Officers rescue woman from fire
News Review Correspondent
Quick thinking on the part of two Ridgecrest Police Department officers resulted in a speedy rescue of a disabled woman trapped on the second floor of a burning building on June 27.
The officers were dispatched about a quarter past midnight to 236 W. Haloid Ave.
Officer Aaron Tucker was first on the scene, followed closely by Officer Eric Clinton and Sgt. Justin Dampier.
“I was the first one there, and I saw the upstairs apartment. The front half was fully engulfed in flames. There were several people outside,” said Tucker.
Clinton was only seconds behind him. “The front window blew out and there were flames coming out of it,” said Clinton.
The first task was to determine if anyone was inside. The neighbors didn’t know, but thought there were dogs around in back, possibly trapped.
“There was no way of going in the front,” said Tucker. “We went to the rear of the residence to get the dogs, and just then the woman popped out onto the balcony and started yelling for help. You could see black smoke coming out of the window and around the edges of the sliding glass door. The windows and glass door were black with smoke. You couldn’t see anything inside.”
Thinking as one, Tucker and Clinton hurried into the back yard and found an aluminum ladder. Tucker steadied it against the balcony as Clinton climbed up to the victim. The balcony railing was described as being about four feet high, and the woman was panicking.

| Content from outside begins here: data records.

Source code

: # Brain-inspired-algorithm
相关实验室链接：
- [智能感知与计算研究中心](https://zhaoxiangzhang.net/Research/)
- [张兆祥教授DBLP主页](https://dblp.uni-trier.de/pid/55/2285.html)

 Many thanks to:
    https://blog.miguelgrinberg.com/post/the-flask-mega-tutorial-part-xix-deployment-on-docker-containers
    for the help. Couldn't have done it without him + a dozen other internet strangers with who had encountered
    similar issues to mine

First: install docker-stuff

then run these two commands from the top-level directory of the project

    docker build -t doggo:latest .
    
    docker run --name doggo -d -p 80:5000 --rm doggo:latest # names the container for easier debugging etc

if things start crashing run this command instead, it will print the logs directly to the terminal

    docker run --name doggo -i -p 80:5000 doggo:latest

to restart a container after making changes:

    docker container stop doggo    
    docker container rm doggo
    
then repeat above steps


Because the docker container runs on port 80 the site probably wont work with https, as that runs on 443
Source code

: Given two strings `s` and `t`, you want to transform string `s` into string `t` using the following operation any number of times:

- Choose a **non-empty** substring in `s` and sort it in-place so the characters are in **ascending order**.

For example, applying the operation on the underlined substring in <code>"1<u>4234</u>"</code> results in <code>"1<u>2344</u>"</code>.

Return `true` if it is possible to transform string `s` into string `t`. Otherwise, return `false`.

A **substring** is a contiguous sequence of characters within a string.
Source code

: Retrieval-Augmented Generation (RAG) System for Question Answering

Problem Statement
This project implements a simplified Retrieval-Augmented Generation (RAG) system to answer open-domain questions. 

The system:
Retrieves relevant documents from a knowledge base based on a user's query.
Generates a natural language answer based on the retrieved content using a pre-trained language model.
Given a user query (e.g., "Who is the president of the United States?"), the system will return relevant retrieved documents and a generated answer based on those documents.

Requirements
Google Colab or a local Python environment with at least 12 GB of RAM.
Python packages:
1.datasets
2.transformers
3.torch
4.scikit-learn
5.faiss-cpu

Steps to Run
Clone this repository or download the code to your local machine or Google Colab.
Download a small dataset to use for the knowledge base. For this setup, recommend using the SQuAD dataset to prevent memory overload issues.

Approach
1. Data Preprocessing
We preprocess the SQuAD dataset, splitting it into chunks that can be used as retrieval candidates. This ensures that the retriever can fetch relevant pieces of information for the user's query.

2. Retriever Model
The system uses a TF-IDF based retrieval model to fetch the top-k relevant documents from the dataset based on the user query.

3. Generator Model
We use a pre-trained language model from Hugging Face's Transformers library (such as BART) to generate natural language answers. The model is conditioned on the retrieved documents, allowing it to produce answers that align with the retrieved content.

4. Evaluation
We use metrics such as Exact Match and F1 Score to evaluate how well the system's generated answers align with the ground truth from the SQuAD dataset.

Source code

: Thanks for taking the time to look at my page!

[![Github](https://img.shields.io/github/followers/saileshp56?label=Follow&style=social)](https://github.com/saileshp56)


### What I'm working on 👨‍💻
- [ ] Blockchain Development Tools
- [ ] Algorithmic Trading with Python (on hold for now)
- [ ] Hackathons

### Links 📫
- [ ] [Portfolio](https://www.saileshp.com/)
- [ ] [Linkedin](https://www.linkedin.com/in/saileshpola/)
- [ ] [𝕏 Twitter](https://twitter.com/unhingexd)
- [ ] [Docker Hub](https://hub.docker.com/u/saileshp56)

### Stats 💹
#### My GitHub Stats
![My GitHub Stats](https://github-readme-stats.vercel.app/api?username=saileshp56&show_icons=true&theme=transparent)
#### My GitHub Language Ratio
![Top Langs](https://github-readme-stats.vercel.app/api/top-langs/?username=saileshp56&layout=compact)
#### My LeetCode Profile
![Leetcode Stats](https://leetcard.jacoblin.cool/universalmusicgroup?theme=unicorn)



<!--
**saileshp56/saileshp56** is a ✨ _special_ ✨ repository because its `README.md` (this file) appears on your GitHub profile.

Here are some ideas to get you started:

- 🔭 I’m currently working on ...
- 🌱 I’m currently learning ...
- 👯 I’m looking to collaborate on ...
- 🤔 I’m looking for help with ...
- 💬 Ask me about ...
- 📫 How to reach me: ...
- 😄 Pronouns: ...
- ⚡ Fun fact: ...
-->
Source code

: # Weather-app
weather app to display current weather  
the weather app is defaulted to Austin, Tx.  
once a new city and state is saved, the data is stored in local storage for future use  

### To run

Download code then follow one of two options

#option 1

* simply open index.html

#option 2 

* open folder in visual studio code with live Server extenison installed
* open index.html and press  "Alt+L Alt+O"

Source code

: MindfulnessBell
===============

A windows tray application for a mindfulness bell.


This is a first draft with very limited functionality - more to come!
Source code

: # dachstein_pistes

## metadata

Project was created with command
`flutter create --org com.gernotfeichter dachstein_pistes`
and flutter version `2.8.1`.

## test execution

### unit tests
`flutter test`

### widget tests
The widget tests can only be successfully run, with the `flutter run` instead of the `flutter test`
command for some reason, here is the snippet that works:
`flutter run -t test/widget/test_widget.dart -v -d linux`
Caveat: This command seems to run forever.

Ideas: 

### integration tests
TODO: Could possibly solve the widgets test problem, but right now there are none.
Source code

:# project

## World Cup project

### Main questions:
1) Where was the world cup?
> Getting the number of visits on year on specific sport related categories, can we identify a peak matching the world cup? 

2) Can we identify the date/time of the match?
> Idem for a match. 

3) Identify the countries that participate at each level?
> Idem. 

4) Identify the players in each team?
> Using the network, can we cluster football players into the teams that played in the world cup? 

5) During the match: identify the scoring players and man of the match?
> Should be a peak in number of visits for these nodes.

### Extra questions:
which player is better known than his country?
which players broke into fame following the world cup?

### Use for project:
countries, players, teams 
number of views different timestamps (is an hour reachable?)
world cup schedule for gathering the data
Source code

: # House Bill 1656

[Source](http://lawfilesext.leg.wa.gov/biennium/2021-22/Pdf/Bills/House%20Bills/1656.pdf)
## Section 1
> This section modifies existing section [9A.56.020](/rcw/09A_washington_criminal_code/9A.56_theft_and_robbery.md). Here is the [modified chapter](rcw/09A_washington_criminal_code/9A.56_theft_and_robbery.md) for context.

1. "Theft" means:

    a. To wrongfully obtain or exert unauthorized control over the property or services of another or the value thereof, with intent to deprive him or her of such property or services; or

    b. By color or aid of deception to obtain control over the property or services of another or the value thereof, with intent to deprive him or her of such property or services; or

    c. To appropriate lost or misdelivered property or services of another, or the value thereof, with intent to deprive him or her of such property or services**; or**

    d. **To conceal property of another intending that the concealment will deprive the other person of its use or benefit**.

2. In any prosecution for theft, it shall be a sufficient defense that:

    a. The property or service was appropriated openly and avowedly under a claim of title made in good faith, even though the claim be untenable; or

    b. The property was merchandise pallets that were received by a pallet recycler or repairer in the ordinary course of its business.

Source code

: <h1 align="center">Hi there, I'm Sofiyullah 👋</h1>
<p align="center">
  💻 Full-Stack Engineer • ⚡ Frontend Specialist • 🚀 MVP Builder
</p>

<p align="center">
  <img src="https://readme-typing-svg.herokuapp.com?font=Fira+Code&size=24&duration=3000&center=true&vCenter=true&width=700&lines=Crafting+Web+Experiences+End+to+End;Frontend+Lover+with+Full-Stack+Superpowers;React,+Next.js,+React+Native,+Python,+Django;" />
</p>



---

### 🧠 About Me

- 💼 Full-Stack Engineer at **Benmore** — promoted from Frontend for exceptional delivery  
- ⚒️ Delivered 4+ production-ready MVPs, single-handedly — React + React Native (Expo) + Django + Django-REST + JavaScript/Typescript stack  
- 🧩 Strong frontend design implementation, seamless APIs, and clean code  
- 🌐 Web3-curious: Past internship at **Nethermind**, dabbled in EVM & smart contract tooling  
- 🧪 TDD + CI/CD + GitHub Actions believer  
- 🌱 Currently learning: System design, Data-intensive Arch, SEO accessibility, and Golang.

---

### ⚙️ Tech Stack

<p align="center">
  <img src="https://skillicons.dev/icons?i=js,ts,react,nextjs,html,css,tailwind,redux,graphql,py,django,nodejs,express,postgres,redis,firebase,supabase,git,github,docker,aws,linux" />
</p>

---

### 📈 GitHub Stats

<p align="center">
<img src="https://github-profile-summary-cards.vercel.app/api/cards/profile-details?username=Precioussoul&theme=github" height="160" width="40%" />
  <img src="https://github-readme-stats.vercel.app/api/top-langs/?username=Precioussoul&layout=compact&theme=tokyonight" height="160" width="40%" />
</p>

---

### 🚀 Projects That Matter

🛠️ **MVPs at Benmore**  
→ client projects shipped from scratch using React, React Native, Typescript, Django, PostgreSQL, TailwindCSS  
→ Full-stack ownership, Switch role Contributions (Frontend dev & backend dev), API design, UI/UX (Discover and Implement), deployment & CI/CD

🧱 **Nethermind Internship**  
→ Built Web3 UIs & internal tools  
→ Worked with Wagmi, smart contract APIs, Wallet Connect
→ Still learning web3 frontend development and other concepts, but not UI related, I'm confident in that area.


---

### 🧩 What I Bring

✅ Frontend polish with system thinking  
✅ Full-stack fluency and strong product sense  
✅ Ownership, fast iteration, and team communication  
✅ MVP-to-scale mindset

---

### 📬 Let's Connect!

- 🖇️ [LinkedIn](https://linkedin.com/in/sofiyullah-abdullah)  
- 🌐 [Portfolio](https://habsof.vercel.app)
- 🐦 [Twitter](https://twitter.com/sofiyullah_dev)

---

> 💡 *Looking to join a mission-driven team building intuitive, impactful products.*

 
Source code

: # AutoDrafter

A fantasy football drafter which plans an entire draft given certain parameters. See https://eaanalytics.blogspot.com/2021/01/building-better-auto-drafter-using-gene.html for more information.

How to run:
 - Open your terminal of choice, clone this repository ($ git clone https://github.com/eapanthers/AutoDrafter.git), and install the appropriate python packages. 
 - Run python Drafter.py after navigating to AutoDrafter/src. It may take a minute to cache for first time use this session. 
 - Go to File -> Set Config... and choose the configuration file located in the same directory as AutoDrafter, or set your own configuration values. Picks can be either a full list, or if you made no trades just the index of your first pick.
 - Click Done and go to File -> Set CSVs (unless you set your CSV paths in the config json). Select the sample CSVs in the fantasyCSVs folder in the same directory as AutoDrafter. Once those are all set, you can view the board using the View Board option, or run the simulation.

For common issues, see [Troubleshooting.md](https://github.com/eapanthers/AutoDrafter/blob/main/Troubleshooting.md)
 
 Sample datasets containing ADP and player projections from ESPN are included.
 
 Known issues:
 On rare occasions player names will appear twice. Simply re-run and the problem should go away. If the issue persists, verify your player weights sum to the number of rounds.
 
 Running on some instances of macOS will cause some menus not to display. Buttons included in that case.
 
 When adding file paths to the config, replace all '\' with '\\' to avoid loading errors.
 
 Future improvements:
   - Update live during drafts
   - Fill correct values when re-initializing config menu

Just then Dampier came into the yard. Clinton managed to get the woman over the railing and onto the ladder. Halfway down, her panic intensified and she was screaming. Dampier and Tucker plucked her off the ladder and escorted her out of the yard to the east, where an Emergency Medical Services unit was waiting.
“She was OK after getting checked out,” said Clinton. It turned out that she was in her mid-50s and disabled.
“Everything happens so fast in situations like this,” said Tucker. “Time doesn’t really exist.”
“I am so proud of these guys,” said Dampier. “It was instantaneous, no discussion. They did what needed to be done to get this woman down and out to safety.”
“We decided she was coming off that balcony right then,” said Tucker. “It was good teamwork. Several times, we’ve gone to where structures are on fire and people were trapped. This might have been Officer Clinton’s first time, but he got right up that ladder. She didn’t much want to go over the railing, but she had to.”
“It was really lucky the ladder was in the yard. There was no time to plan anything out. If the ladder hadn’t been there, we’d have found a way to get up there and get her down,” said Clinton.
“Even if we had to stand on each other’s shoulders,” said Tucker.
“We were lucky,” said Dampier. “Members of the Community Emergency Response Team and Police and Community Together were quickly on scene and secured the area. They handled traffic control and kept people who wanted to see what was going on out of the way so we were freed up to do our job.”
The Kern County Fire Department arrived just then and was able to extinguish the fire. The second-story apartment was heavily damaged, but the two lower-level apartments were only minimally damaged. According to the county fire department’s Public Information Office, the cause of the fire is still under investigation.
Both police officers have worked the same shift for several months. Tucker has been with the Ridgecrest police force for three years, and Clinton for only six months.
“It’s great to have these two guys on my shift,” said a beaming Dampier.
A press release dated July 1 read, in part, “With little regard for their own safety, the quick and decisive actions by these officers ensured the safety of a disabled and panicked woman who found herself trapped on an elevated balcony with her only exit route blocked by intense flame.”